Re: [RFC PATCH for 4.15 v12 00/22] Restartable sequences and CPU op vector

From: Mathieu Desnoyers
Date: Thu Nov 23 2017 - 18:00:11 EST


----- On Nov 23, 2017, at 5:51 PM, Thomas Gleixner tglx@xxxxxxxxxxxxx wrote:

> On Thu, 23 Nov 2017, Mathieu Desnoyers wrote:
>> ----- On Nov 22, 2017, at 2:37 PM, Will Deacon will.deacon@xxxxxxx wrote:
>> > On Wed, Nov 22, 2017 at 08:32:19PM +0100, Peter Zijlstra wrote:
>> >>
>> >> So what exactly is the problem of leaving out the whole cpu_opv thing
>> >> for now? Pure rseq is usable -- albeit a bit cumbersome without
>> >> additional debugger support.
>> >
>> > Drive-by "ack" to that. I'd really like a working rseq implementation in
>> > mainline, but I don't much care for another interpreter.
>>
>> Considering the arm 64 use-case of reading PMU counters from user-space
>> using rseq to prevent migration, I understand that you're lucky enough to
>> already have a system call at your disposal that can perform the slow-path
>> in case of single-stepping.
>>
>> So yes, your particular case is already covered, but unfortunately that's
>> not the same situation for other use-cases that have been expressed.
>
> If we have users of rseq which can do without the other muck, then what's
> the reason not to support it?
>
> The sysops thing can be sorted out on top and the use cases which need both
> will have to test for both syscalls being available anyway.

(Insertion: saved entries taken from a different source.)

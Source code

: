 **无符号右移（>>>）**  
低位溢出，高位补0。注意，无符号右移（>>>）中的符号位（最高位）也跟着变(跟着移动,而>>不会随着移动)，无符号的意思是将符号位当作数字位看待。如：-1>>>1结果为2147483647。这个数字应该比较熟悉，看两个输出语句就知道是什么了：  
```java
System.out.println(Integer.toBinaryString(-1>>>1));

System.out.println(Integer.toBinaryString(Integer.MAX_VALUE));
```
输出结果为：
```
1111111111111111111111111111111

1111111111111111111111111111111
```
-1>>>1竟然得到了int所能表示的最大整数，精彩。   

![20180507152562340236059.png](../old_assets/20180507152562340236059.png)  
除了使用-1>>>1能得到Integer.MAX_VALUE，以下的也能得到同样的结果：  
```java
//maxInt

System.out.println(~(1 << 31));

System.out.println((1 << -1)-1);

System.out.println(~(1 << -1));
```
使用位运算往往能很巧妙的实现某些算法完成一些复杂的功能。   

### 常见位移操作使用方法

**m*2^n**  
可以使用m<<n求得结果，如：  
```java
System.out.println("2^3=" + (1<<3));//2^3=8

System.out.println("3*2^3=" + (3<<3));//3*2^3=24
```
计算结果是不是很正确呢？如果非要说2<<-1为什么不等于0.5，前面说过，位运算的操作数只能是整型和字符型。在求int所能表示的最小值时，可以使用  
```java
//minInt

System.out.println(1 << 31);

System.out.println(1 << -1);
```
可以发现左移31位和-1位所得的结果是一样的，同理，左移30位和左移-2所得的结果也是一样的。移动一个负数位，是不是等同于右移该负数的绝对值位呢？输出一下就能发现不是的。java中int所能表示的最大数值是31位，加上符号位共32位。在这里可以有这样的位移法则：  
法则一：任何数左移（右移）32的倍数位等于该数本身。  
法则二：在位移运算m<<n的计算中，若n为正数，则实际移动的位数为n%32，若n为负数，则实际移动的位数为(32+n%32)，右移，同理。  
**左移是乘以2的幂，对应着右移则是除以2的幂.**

I'm currently making sure CONFIG_RSEQ selects both CONFIG_CPU_OPV and
CONFIG_MEMBARRIER, so the user-space fast-paths don't end up with
various ways of doing the fallback/single-stepping/memory barrier handling
depending on whether the kernel support each of those individually.
So first of all, it reduces complexity from a user-space perspective.

Moreover, with a single already needed cpu_id vs cpu_id_start field comparison
in the rseq fast-path, user-space knows that it can rely on having rseq,
cpu_opv, and membarrier. Without this guarantee, user-space would have to
detect individually whether each of those system calls is available, and
test flags on the fast-path, for additional overhead.

Those are my main concerns about pushing an incomplete solution at this
stage.

Thanks,

Mathieu

--
Mathieu Desnoyers
EfficiOS Inc.
http://www.efficios.com